(AFP) – Hungarian Prime Minister Viktor Orban on Saturday became the first European leader to endorse US presidential candidate Donald Trump, calling him a “better option” for the bloc than his rival, Hillary Clinton.
“I am not a Donald Trump campaigner. I never thought it would occur to me that of the available options, he would be the better one for Europe and for Hungary”, Orban said in an annual speech at a summer school in Baile Tusnad in Romania.
The right-wing leader said he was swayed by security proposals Trump had made in his acceptance speech as the Republican Party’s presidential nominee on Thursday night.
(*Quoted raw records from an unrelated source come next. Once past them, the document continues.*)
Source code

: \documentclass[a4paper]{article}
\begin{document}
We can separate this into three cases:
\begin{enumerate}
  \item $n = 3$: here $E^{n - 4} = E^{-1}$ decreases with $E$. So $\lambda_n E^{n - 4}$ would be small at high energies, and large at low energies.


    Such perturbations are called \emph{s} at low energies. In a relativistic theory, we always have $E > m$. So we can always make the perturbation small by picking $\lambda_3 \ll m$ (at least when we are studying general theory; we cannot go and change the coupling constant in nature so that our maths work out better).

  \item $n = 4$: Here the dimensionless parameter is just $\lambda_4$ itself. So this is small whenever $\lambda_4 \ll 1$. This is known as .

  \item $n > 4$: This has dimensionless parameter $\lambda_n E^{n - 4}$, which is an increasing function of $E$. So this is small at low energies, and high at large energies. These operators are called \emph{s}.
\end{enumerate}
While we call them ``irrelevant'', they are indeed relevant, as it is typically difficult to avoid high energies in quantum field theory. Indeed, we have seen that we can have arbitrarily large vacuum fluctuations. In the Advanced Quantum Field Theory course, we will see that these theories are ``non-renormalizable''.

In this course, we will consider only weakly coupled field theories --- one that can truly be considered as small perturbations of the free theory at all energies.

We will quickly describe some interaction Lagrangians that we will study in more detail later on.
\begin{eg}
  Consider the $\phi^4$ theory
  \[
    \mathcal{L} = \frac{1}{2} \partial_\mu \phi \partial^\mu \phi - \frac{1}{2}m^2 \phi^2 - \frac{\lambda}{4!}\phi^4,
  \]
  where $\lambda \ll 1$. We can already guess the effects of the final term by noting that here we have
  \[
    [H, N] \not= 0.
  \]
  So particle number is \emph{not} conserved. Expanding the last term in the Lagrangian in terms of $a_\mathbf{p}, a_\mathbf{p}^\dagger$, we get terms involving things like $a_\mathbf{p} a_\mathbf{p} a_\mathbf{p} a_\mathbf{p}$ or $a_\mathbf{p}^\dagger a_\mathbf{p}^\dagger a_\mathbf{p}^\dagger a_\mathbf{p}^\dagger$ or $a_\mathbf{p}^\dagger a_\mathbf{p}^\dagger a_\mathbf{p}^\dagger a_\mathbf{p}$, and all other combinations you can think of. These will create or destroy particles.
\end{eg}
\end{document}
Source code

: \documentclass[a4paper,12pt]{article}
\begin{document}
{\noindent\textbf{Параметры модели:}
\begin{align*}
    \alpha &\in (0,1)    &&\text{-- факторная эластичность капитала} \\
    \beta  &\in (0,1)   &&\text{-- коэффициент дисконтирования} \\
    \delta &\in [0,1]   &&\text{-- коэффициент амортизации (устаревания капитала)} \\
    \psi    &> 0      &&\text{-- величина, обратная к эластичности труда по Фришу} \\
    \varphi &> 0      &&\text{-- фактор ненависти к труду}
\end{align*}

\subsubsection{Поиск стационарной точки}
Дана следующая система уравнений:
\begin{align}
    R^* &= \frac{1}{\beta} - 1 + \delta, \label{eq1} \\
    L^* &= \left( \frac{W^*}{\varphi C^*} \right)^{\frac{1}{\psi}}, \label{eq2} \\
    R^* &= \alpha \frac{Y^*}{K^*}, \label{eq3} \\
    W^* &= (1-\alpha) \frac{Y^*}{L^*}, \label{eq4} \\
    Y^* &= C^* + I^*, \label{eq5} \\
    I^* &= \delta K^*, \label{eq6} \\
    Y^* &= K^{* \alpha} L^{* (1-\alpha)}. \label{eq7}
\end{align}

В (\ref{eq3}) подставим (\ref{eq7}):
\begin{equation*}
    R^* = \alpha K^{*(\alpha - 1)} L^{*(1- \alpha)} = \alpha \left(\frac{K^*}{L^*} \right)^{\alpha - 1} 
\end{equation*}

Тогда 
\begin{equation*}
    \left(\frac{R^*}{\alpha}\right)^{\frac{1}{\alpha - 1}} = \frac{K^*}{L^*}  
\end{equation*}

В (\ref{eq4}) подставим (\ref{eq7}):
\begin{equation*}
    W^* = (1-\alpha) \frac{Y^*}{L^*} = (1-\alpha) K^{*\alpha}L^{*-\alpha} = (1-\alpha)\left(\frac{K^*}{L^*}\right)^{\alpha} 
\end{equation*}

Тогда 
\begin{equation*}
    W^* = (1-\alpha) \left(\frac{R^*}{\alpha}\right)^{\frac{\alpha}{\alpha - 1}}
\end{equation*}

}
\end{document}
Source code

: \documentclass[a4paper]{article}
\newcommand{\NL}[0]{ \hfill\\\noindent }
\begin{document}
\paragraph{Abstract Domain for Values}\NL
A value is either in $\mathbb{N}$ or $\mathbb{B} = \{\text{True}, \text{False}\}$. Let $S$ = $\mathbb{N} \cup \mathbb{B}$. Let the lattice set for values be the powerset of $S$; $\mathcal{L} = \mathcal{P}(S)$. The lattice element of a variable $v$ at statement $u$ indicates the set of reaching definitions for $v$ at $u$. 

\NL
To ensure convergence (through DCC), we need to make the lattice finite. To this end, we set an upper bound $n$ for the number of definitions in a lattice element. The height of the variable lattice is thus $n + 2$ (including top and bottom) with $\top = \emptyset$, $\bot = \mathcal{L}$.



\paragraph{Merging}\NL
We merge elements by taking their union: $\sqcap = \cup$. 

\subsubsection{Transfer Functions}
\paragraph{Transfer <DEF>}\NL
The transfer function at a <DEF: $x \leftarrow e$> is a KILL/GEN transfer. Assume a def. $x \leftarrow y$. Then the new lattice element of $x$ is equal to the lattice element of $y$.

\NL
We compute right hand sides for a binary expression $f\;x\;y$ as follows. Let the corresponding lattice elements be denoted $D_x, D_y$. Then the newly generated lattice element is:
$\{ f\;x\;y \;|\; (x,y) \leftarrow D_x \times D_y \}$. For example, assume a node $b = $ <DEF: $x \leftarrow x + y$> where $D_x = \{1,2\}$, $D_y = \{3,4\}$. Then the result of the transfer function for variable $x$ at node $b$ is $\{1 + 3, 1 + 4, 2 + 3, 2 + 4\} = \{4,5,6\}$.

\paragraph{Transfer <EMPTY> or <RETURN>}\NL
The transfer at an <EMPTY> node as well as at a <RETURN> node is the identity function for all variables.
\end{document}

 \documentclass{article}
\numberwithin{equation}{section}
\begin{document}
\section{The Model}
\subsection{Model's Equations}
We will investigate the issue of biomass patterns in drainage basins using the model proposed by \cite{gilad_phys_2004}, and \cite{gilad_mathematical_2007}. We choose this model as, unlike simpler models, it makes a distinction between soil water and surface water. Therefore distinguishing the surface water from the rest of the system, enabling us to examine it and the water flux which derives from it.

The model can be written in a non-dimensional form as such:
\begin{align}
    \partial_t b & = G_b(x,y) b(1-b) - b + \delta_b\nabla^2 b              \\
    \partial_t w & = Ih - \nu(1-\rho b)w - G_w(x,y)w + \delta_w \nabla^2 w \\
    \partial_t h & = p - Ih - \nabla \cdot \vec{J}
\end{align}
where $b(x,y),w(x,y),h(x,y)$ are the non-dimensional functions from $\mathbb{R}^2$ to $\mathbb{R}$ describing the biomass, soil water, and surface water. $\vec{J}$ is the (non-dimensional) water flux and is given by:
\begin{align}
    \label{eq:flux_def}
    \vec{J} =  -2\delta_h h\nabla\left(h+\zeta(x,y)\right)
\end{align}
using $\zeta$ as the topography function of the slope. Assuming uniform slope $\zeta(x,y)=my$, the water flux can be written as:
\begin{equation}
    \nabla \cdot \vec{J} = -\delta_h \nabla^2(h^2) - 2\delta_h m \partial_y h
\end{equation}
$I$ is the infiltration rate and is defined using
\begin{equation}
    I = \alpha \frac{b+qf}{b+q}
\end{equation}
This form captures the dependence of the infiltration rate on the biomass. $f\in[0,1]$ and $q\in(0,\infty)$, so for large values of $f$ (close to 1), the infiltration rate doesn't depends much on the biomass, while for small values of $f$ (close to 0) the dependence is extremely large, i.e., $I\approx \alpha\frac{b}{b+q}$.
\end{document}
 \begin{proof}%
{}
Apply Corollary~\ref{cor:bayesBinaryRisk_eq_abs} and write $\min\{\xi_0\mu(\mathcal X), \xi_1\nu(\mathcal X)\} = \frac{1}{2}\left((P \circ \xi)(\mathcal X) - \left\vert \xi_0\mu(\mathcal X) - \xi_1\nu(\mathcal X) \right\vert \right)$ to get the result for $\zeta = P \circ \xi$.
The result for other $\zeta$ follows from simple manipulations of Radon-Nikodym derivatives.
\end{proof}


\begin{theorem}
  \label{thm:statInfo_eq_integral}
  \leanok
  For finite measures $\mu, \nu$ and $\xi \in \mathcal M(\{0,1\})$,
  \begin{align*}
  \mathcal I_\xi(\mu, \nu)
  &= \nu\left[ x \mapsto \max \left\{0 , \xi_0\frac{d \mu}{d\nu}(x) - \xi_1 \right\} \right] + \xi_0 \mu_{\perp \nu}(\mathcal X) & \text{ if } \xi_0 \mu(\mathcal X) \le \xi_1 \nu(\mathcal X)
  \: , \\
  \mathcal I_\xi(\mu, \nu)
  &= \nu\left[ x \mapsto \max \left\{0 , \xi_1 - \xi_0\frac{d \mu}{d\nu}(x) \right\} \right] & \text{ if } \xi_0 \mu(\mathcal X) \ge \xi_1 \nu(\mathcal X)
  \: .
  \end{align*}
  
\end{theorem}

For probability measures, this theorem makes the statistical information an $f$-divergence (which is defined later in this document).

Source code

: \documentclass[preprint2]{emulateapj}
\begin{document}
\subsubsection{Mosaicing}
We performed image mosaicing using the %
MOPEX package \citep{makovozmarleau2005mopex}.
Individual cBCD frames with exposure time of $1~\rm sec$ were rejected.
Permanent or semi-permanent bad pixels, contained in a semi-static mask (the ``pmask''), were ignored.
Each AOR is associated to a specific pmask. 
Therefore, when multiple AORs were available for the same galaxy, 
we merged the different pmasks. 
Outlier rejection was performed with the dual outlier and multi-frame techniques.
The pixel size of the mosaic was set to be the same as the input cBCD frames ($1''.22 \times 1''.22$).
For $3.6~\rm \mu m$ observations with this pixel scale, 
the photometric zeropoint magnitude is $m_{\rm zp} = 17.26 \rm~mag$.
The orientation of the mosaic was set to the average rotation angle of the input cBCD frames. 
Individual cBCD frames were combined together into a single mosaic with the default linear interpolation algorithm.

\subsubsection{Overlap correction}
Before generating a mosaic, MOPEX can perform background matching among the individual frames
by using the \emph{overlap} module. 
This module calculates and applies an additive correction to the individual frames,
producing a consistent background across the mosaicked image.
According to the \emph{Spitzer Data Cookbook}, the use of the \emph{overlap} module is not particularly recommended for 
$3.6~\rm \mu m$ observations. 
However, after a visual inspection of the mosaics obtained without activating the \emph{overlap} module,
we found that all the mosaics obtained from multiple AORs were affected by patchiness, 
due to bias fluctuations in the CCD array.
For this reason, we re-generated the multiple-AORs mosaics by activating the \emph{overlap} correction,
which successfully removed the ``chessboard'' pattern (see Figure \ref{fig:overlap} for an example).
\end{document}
Depicting America as a country mired in violence, Trump had vowed to increase intelligence efforts, suspend immigration from nations “compromised by terrorism”, and stop a “failed policy of nation-building and regime change” in places like Syria and Iraq.
Orban is also a fervent opponent of immigration — particularly from Muslim nations — and has blamed recent terror attacks in Europe on the bloc’s refugee crisis, which erupted last summer.
– ‘Kindling insecurity’ –
“(Trump) has made some proposals about stopping terrorism, that I as a European couldn’t have said better regarding what would be best for Europe”, Orban said.
Orban stressed Europe had to create a network of national intelligence agencies that matched “the world’s best”.
He also supported Trump’s push to “abandon the policy of exporting democracy”.
Orban said the West’s toppling of authoritarian “but stable” regimes in Libya, Syria and Iraq had sparked chaos and unleashed the influx of migrants from the Middle East and Africa.
“If we prioritise democracy-building rather than stability in those regions where stability is more important, then we are kindling insecurity,” he said.
Orban warned the same applied to current events in Turkey, which has declared a state of emergency and launched a mass crackdown after a failed coup on July 15.
“If Turkey becomes unstable, then many tens of millions of people could turn toward Europe,” he said.
Around 400,000 migrants and refugees passed through Hungary in 2015 before the government sealed off its southern borders with razor-wire fences in autumn and brought in tough new anti-migrant laws.
Earlier this month, the government announced it would hold a referendum on October 2 on the EU’s troubled plan to share 160,000 migrants around the 28-nation bloc via mandatory quotas.